WORK ORDER |
Your output must consist solely of the lines from the one containing "Show that if" through the end of the records, reproduced exactly.

Collected data |

____________

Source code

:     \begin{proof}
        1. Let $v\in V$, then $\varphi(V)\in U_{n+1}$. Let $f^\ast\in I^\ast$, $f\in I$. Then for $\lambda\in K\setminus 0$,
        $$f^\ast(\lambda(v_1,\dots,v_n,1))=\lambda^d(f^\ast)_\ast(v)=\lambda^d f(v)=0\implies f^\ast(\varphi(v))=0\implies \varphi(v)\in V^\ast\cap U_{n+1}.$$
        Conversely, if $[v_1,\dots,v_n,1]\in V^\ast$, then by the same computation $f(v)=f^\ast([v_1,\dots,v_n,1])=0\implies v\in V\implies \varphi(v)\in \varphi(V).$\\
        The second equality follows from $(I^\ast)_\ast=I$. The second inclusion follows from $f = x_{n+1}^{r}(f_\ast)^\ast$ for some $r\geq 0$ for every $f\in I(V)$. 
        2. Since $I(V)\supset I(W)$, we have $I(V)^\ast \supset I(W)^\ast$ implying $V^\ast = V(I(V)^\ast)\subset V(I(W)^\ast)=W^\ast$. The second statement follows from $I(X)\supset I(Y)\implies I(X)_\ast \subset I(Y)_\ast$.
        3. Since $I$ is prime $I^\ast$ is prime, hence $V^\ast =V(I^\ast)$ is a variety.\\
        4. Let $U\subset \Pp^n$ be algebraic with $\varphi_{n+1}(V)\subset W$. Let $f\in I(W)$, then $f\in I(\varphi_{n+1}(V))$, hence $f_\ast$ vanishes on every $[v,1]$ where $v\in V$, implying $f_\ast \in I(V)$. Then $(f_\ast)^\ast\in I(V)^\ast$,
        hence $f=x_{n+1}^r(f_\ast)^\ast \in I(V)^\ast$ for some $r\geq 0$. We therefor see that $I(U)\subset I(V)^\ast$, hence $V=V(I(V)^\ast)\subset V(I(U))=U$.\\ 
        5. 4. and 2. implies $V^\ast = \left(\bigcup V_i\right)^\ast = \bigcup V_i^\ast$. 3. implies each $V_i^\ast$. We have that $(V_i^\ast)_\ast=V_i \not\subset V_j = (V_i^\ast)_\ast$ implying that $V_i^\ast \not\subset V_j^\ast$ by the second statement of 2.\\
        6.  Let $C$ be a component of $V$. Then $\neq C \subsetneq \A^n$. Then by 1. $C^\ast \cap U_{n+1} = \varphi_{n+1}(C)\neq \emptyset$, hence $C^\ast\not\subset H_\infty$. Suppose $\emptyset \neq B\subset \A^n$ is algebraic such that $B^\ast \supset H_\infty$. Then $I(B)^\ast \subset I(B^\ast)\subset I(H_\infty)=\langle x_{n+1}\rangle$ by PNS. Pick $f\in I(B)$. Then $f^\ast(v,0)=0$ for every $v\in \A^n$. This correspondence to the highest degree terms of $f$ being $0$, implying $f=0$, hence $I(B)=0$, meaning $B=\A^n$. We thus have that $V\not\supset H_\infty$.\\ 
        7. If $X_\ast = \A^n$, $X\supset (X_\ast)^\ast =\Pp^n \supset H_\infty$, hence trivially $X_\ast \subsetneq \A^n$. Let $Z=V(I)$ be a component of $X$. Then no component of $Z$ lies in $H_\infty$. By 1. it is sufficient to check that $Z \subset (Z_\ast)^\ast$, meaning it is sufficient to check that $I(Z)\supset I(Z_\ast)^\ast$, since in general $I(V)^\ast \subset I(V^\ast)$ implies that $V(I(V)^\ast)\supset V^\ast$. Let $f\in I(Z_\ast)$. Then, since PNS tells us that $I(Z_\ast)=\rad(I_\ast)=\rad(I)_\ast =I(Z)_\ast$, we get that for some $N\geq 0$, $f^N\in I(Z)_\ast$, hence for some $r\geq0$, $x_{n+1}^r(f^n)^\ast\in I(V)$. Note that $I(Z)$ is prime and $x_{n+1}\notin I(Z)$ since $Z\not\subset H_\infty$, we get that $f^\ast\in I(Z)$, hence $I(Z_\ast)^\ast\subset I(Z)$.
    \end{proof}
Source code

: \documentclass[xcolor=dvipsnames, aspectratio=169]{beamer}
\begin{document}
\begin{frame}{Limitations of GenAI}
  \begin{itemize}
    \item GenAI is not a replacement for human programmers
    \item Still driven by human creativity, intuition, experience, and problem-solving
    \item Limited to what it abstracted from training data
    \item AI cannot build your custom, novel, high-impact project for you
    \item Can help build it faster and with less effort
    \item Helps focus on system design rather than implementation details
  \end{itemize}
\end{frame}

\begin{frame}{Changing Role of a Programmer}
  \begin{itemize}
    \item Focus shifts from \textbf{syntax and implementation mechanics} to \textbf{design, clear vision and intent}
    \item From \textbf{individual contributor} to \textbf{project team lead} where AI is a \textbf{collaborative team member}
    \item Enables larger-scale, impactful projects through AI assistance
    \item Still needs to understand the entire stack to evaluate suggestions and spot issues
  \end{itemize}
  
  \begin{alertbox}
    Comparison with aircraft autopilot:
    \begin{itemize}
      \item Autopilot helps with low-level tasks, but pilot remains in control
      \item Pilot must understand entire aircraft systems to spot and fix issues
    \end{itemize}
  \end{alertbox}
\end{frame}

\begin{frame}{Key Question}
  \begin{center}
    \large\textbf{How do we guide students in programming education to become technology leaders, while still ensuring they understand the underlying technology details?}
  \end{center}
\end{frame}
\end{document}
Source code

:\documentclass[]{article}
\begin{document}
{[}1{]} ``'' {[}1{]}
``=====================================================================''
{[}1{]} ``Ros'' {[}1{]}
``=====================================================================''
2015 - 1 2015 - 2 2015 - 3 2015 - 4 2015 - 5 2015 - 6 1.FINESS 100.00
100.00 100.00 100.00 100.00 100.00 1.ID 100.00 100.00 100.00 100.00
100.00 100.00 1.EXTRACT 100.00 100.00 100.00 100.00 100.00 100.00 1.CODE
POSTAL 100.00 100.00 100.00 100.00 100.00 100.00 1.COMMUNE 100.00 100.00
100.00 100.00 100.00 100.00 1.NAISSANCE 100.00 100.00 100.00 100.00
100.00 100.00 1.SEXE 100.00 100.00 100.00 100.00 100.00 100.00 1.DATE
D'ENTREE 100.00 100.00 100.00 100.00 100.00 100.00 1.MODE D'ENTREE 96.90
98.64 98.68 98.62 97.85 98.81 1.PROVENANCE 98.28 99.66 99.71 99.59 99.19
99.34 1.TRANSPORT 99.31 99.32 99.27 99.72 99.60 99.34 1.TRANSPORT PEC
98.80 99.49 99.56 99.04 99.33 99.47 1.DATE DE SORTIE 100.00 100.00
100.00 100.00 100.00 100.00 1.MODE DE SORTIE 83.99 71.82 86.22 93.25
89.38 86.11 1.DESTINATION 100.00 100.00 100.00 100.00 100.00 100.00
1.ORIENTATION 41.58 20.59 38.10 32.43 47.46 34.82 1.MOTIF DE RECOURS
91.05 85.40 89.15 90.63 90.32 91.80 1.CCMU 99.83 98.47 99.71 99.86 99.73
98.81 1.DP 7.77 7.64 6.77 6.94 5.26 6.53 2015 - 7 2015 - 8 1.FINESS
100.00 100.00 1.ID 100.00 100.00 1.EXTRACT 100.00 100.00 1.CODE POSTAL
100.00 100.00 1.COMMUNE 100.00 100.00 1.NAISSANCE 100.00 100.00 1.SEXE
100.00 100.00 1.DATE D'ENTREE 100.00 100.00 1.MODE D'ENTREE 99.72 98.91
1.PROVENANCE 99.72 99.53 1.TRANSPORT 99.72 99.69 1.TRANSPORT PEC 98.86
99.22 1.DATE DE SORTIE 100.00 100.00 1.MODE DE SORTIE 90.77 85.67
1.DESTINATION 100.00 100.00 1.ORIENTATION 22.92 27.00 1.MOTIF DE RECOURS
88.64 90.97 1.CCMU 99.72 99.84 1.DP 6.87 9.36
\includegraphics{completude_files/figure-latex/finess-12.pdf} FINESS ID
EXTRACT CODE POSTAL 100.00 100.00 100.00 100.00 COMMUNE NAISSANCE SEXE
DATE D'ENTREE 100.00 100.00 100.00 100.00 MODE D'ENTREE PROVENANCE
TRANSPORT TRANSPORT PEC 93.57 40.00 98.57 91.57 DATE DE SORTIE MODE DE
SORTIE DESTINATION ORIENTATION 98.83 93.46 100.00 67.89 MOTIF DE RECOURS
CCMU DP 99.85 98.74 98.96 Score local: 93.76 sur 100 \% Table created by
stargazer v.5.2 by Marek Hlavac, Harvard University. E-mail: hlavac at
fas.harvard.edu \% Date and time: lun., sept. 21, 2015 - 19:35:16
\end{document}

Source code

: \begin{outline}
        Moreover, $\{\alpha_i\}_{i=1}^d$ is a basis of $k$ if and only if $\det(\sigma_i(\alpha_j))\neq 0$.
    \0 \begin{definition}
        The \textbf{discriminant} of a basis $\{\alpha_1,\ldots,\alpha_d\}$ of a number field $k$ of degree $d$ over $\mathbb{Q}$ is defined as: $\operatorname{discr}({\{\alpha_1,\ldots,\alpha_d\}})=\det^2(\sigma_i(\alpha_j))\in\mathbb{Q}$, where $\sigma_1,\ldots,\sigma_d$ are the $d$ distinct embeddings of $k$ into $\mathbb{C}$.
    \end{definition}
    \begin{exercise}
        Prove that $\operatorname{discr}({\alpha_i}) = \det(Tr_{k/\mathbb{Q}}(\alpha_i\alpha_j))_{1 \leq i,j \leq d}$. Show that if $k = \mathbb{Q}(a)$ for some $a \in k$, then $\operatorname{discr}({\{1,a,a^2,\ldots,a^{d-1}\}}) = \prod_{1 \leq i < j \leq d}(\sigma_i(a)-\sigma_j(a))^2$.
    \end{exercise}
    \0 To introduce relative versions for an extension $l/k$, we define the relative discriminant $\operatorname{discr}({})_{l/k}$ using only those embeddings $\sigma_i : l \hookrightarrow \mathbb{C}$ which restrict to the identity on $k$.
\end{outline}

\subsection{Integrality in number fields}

____________

THE COMPLETED TASK |
        Prove that $\operatorname{discr}({\alpha_i}) = \det(Tr_{k/\mathbb{Q}}(\alpha_i\alpha_j))_{1 \leq i,j \leq d}$. Show that if $k = \mathbb{Q}(a)$ for some $a \in k$, then $\operatorname{discr}({\{1,a,a^2,\ldots,a^{d-1}\}}) = \prod_{1 \leq i < j \leq d}(\sigma_i(a)-\sigma_j(a))^2$.
    \end{exercise}
    \0 To introduce relative versions for an extension $l/k$, we define the relative discriminant $\operatorname{discr}({})_{l/k}$ using only those embeddings $\sigma_i : l \hookrightarrow \mathbb{C}$ which restrict to the identity on $k$.
\end{outline}

\subsection{Integrality in number fields}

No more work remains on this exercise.